**The task:** Check every line of the data below for the string "Toto", and copy the ones that hold it.
+---+
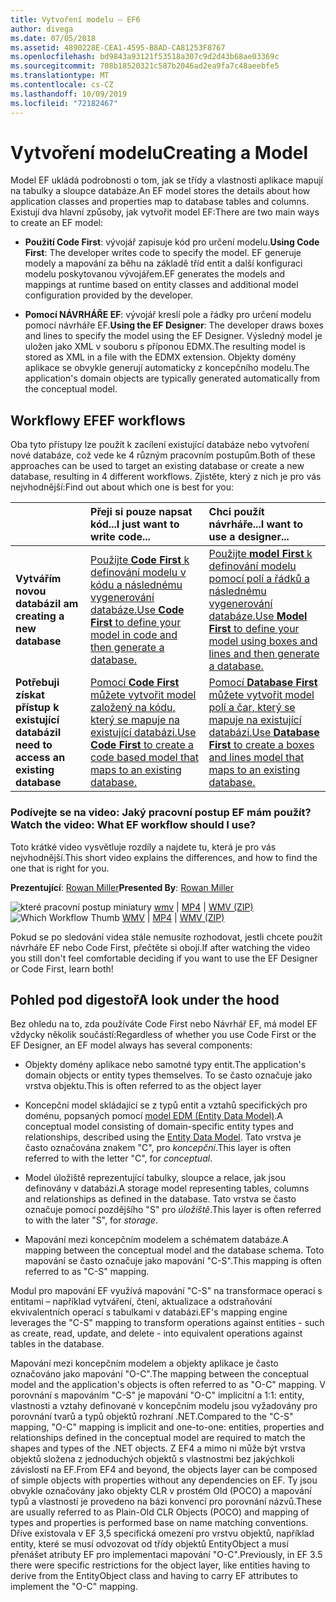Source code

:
 ```yaml
---
title: Vytvoření modelu – EF6
author: divega
ms.date: 07/05/2018
ms.assetid: 4890228E-CEA1-4595-B8AD-CA81253F8767
ms.openlocfilehash: bd9843a93121f53518a307c9d2d43b68ae03369c
ms.sourcegitcommit: 708b18520321c587b2046ad2ea9fa7c48aeebfe5
ms.translationtype: MT
ms.contentlocale: cs-CZ
ms.lasthandoff: 10/09/2019
ms.locfileid: "72182467"
---
```

# <a name="creating-a-model"></a><span data-ttu-id="b8f05-102">Vytvoření modelu</span><span class="sxs-lookup"><span data-stu-id="b8f05-102">Creating a Model</span></span>

<span data-ttu-id="b8f05-103">Model EF ukládá podrobnosti o tom, jak se třídy a vlastnosti aplikace mapují na tabulky a sloupce databáze.</span><span class="sxs-lookup"><span data-stu-id="b8f05-103">An EF model stores the details about how application classes and properties map to database tables and columns.</span></span> <span data-ttu-id="b8f05-104">Existují dva hlavní způsoby, jak vytvořit model EF:</span><span class="sxs-lookup"><span data-stu-id="b8f05-104">There are two main ways to create an EF model:</span></span>

- <span data-ttu-id="b8f05-105">**Použití Code First**: vývojář zapisuje kód pro určení modelu.</span><span class="sxs-lookup"><span data-stu-id="b8f05-105">**Using Code First**: The developer writes code to specify the model.</span></span> <span data-ttu-id="b8f05-106">EF generuje modely a mapování za běhu na základě tříd entit a další konfiguraci modelu poskytovanou vývojářem.</span><span class="sxs-lookup"><span data-stu-id="b8f05-106">EF generates the models and mappings at runtime based on entity classes and additional model configuration provided by the developer.</span></span>

- <span data-ttu-id="b8f05-107">**Pomocí NÁVRHÁŘE EF**: vývojář kreslí pole a řádky pro určení modelu pomocí návrháře EF.</span><span class="sxs-lookup"><span data-stu-id="b8f05-107">**Using the EF Designer**: The developer draws boxes and lines to specify the model using the EF Designer.</span></span> <span data-ttu-id="b8f05-108">Výsledný model je uložen jako XML v souboru s příponou EDMX.</span><span class="sxs-lookup"><span data-stu-id="b8f05-108">The resulting model is stored as XML in a file with the EDMX extension.</span></span> <span data-ttu-id="b8f05-109">Objekty domény aplikace se obvykle generují automaticky z koncepčního modelu.</span><span class="sxs-lookup"><span data-stu-id="b8f05-109">The application's domain objects are typically generated automatically from the conceptual model.</span></span>

## <a name="ef-workflows"></a><span data-ttu-id="b8f05-110">Workflowy EF</span><span class="sxs-lookup"><span data-stu-id="b8f05-110">EF workflows</span></span>

<span data-ttu-id="b8f05-111">Oba tyto přístupy lze použít k zacílení existující databáze nebo vytvoření nové databáze, což vede ke 4 různým pracovním postupům.</span><span class="sxs-lookup"><span data-stu-id="b8f05-111">Both of these approaches can be used to target an existing database or create a new database, resulting in 4 different workflows.</span></span>
<span data-ttu-id="b8f05-112">Zjistěte, který z nich je pro vás nejvhodnější:</span><span class="sxs-lookup"><span data-stu-id="b8f05-112">Find out about which one is best for you:</span></span>  

|                                           | <span data-ttu-id="b8f05-113">Přeji si pouze napsat kód...</span><span class="sxs-lookup"><span data-stu-id="b8f05-113">I just want to write code...</span></span>                                                                                                                   | <span data-ttu-id="b8f05-114">Chci použít návrháře...</span><span class="sxs-lookup"><span data-stu-id="b8f05-114">I want to use a designer...</span></span>                                                                                                                        |
|:------------------------------------------|:-----------------------------------------------------------------------------------------------------------------------------------------------|:---------------------------------------------------------------------------------------------------------------------------------------------------|
| <span data-ttu-id="b8f05-115">**Vytvářím novou databázi**</span><span class="sxs-lookup"><span data-stu-id="b8f05-115">**I am creating a new database**</span></span>          | [<span data-ttu-id="b8f05-116">Použijte **Code First** k definování modelu v kódu a následnému vygenerování databáze.</span><span class="sxs-lookup"><span data-stu-id="b8f05-116">Use **Code First** to define your model in code and then generate a database.</span></span>](~/ef6/modeling/code-first/workflows/new-database.md)           | [<span data-ttu-id="b8f05-117">Použijte **model First** k definování modelu pomocí polí a řádků a následnému vygenerování databáze.</span><span class="sxs-lookup"><span data-stu-id="b8f05-117">Use **Model First** to define your model using boxes and lines and then generate a database.</span></span>](~/ef6/modeling/designer/workflows/model-first.md)   |
| <span data-ttu-id="b8f05-118">**Potřebuji získat přístup k existující databázi**</span><span class="sxs-lookup"><span data-stu-id="b8f05-118">**I need to access an existing database**</span></span> | [<span data-ttu-id="b8f05-119">Pomocí **Code First** můžete vytvořit model založený na kódu, který se mapuje na existující databázi.</span><span class="sxs-lookup"><span data-stu-id="b8f05-119">Use **Code First** to create a code based model that maps to an existing database.</span></span>](~/ef6/modeling/code-first/workflows/existing-database.md) | [<span data-ttu-id="b8f05-120">Pomocí **Database First** můžete vytvořit model polí a čar, který se mapuje na existující databázi.</span><span class="sxs-lookup"><span data-stu-id="b8f05-120">Use **Database First** to create a boxes and lines model that maps to an existing database.</span></span>](~/ef6/modeling/designer/workflows/database-first.md) |

### <a name="watch-the-video-what-ef-workflow-should-i-use"></a><span data-ttu-id="b8f05-121">Podívejte se na video: Jaký pracovní postup EF mám použít?</span><span class="sxs-lookup"><span data-stu-id="b8f05-121">Watch the video: What EF workflow should I use?</span></span>

<span data-ttu-id="b8f05-122">Toto krátké video vysvětluje rozdíly a najdete tu, která je pro vás nejvhodnější.</span><span class="sxs-lookup"><span data-stu-id="b8f05-122">This short video explains the differences, and how to find the one that is right for you.</span></span>

<span data-ttu-id="b8f05-123">**Prezentující**: [Rowan Miller](https://romiller.com/)</span><span class="sxs-lookup"><span data-stu-id="b8f05-123">**Presented By**: [Rowan Miller](https://romiller.com/)</span></span>

<span data-ttu-id="b8f05-124">![které pracovní postup miniatury](../media/whichworkflow-thumb.png) [wmv](https://download.microsoft.com/download/8/F/8/8F81F4CD-3678-4229-8D79-0C63FFA3C595/HDI_ITPro_Technet_winvideo_ChoseYourWorkflow.wmv) | [MP4](https://download.microsoft.com/download/8/F/8/8F81F4CD-3678-4229-8D79-0C63FFA3C595/HDI_ITPro_Technet_mp4video_ChoseYourWorkflow.m4v) | [WMV (ZIP)](https://download.microsoft.com/download/8/F/8/8F81F4CD-3678-4229-8D79-0C63FFA3C595/HDI_ITPro_Technet_winvideo_ChoseYourWorkflow.zip)</span><span class="sxs-lookup"><span data-stu-id="b8f05-124">![Which Workflow Thumb](../media/whichworkflow-thumb.png) [WMV](https://download.microsoft.com/download/8/F/8/8F81F4CD-3678-4229-8D79-0C63FFA3C595/HDI_ITPro_Technet_winvideo_ChoseYourWorkflow.wmv) | [MP4](https://download.microsoft.com/download/8/F/8/8F81F4CD-3678-4229-8D79-0C63FFA3C595/HDI_ITPro_Technet_mp4video_ChoseYourWorkflow.m4v) | [WMV (ZIP)](https://download.microsoft.com/download/8/F/8/8F81F4CD-3678-4229-8D79-0C63FFA3C595/HDI_ITPro_Technet_winvideo_ChoseYourWorkflow.zip)</span></span>

<span data-ttu-id="b8f05-125">Pokud se po sledování videa stále nemusíte rozhodovat, jestli chcete použít návrháře EF nebo Code First, přečtěte si obojí.</span><span class="sxs-lookup"><span data-stu-id="b8f05-125">If after watching the video you still don't feel comfortable deciding if you want to use the EF Designer or Code First, learn both!</span></span>

## <a name="a-look-under-the-hood"></a><span data-ttu-id="b8f05-126">Pohled pod digestoř</span><span class="sxs-lookup"><span data-stu-id="b8f05-126">A look under the hood</span></span>

<span data-ttu-id="b8f05-127">Bez ohledu na to, zda používáte Code First nebo Návrhář EF, má model EF vždycky několik součástí:</span><span class="sxs-lookup"><span data-stu-id="b8f05-127">Regardless of whether you use Code First or the EF Designer, an EF model always has several components:</span></span>

- <span data-ttu-id="b8f05-128">Objekty domény aplikace nebo samotné typy entit.</span><span class="sxs-lookup"><span data-stu-id="b8f05-128">The application's domain objects or entity types themselves.</span></span> <span data-ttu-id="b8f05-129">To se často označuje jako vrstva objektu.</span><span class="sxs-lookup"><span data-stu-id="b8f05-129">This is often referred to as the object layer</span></span>

- <span data-ttu-id="b8f05-130">Koncepční model skládající se z typů entit a vztahů specifických pro doménu, popsaných pomocí [model EDM (Entity Data Model)](~/ef6/resources/glossary.md#entity-data-model).</span><span class="sxs-lookup"><span data-stu-id="b8f05-130">A conceptual model consisting of domain-specific entity types and relationships, described using the [Entity Data Model](~/ef6/resources/glossary.md#entity-data-model).</span></span> <span data-ttu-id="b8f05-131">Tato vrstva je často označována znakem "C", pro _koncepční_.</span><span class="sxs-lookup"><span data-stu-id="b8f05-131">This layer is often referred to with the letter "C", for _conceptual_.</span></span>

- <span data-ttu-id="b8f05-132">Model úložiště reprezentující tabulky, sloupce a relace, jak jsou definovány v databázi.</span><span class="sxs-lookup"><span data-stu-id="b8f05-132">A storage model representing tables, columns and relationships as defined in the database.</span></span> <span data-ttu-id="b8f05-133">Tato vrstva se často označuje pomocí pozdějšího "S" pro _úložiště_.</span><span class="sxs-lookup"><span data-stu-id="b8f05-133">This layer is often referred to with the later "S", for _storage_.</span></span>  

- <span data-ttu-id="b8f05-134">Mapování mezi koncepčním modelem a schématem databáze.</span><span class="sxs-lookup"><span data-stu-id="b8f05-134">A mapping between the conceptual model and the database schema.</span></span> <span data-ttu-id="b8f05-135">Toto mapování se často označuje jako mapování "C-S".</span><span class="sxs-lookup"><span data-stu-id="b8f05-135">This mapping is often referred to as "C-S" mapping.</span></span>

<span data-ttu-id="b8f05-136">Modul pro mapování EF využívá mapování "C-S" na transformace operací s entitami – například vytváření, čtení, aktualizace a odstraňování ekvivalentních operací s tabulkami v databázi.</span><span class="sxs-lookup"><span data-stu-id="b8f05-136">EF's mapping engine leverages the "C-S" mapping to transform operations against entities - such as create, read, update, and delete - into equivalent operations against tables in the database.</span></span>

<span data-ttu-id="b8f05-137">Mapování mezi koncepčním modelem a objekty aplikace je často označováno jako mapování "O-C".</span><span class="sxs-lookup"><span data-stu-id="b8f05-137">The mapping between the conceptual model and the application's objects is often referred to as "O-C" mapping.</span></span> <span data-ttu-id="b8f05-138">V porovnání s mapováním "C-S" je mapování "O-C" implicitní a 1:1: entity, vlastnosti a vztahy definované v koncepčním modelu jsou vyžadovány pro porovnání tvarů a typů objektů rozhraní .NET.</span><span class="sxs-lookup"><span data-stu-id="b8f05-138">Compared to the "C-S" mapping, "O-C" mapping is implicit and one-to-one: entities, properties and relationships defined in the conceptual model are required to match the shapes and types of the .NET objects.</span></span> <span data-ttu-id="b8f05-139">Z EF4 a mimo ni může být vrstva objektů složena z jednoduchých objektů s vlastnostmi bez jakýchkoli závislostí na EF.</span><span class="sxs-lookup"><span data-stu-id="b8f05-139">From EF4 and beyond, the objects layer can be composed of simple objects with properties without any dependencies on EF.</span></span> <span data-ttu-id="b8f05-140">Ty jsou obvykle označovány jako objekty CLR v prostém Old (POCO) a mapování typů a vlastností je provedeno na bázi konvencí pro porovnání názvů.</span><span class="sxs-lookup"><span data-stu-id="b8f05-140">These are usually referred to as Plain-Old CLR Objects (POCO) and mapping of types and properties is performed base on name matching conventions.</span></span> <span data-ttu-id="b8f05-141">Dříve existovala v EF 3,5 specifická omezení pro vrstvu objektů, například entity, které se musí odvozovat od třídy objektů EntityObject a musí přenášet atributy EF pro implementaci mapování "O-C".</span><span class="sxs-lookup"><span data-stu-id="b8f05-141">Previously, in EF 3.5 there were specific restrictions for the object layer, like entities having to derive from the EntityObject class and having to carry EF attributes to implement the "O-C" mapping.</span></span>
+---+
**Answer space:**
<span data-ttu-id="b8f05-122">Toto krátké video vysvětluje rozdíly a najdete tu, která je pro vás nejvhodnější.</span><span class="sxs-lookup"><span data-stu-id="b8f05-122">This short video explains the differences, and how to find the one that is right for you.</span></span>
- <span data-ttu-id="b8f05-134">Mapování mezi koncepčním modelem a schématem databáze.</span><span class="sxs-lookup"><span data-stu-id="b8f05-134">A mapping between the conceptual model and the database schema.</span></span> <span data-ttu-id="b8f05-135">Toto mapování se často označuje jako mapování "C-S".</span><span class="sxs-lookup"><span data-stu-id="b8f05-135">This mapping is often referred to as "C-S" mapping.</span></span>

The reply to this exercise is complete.